## Task instructions
Nothing below is to be printed except the lines between the line holding "- [Jan 2025]" and the line holding "- [May 2024] Invited", inclusive, each exactly as it appears.

(Dataset entries)
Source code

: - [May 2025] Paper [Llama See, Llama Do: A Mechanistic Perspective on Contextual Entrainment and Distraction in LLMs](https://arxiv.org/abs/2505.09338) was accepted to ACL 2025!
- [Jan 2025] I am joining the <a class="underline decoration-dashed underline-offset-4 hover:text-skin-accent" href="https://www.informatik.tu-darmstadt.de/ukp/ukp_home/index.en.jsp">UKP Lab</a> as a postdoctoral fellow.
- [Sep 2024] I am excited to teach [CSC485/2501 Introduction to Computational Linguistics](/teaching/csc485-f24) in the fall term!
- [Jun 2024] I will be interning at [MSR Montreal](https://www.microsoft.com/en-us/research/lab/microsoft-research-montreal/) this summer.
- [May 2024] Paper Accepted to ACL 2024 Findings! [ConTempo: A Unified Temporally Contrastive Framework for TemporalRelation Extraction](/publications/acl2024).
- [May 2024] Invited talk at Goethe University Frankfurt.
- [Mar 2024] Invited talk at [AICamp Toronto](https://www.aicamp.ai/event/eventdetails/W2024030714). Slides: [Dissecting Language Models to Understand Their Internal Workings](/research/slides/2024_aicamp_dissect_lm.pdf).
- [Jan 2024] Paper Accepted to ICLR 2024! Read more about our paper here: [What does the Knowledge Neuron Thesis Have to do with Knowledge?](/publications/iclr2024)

## Your solution
- [Jan 2025] I am joining the <a class="underline decoration-dashed underline-offset-4 hover:text-skin-accent" href="https://www.informatik.tu-darmstadt.de/ukp/ukp_home/index.en.jsp">UKP Lab</a> as a postdoctoral fellow.
- [Sep 2024] I am excited to teach [CSC485/2501 Introduction to Computational Linguistics](/teaching/csc485-f24) in the fall term!
- [Jun 2024] I will be interning at [MSR Montreal](https://www.microsoft.com/en-us/research/lab/microsoft-research-montreal/) this summer.
- [May 2024] Paper Accepted to ACL 2024 Findings! [ConTempo: A Unified Temporally Contrastive Framework for TemporalRelation Extraction](/publications/acl2024).
- [May 2024] Invited talk at Goethe University Frankfurt.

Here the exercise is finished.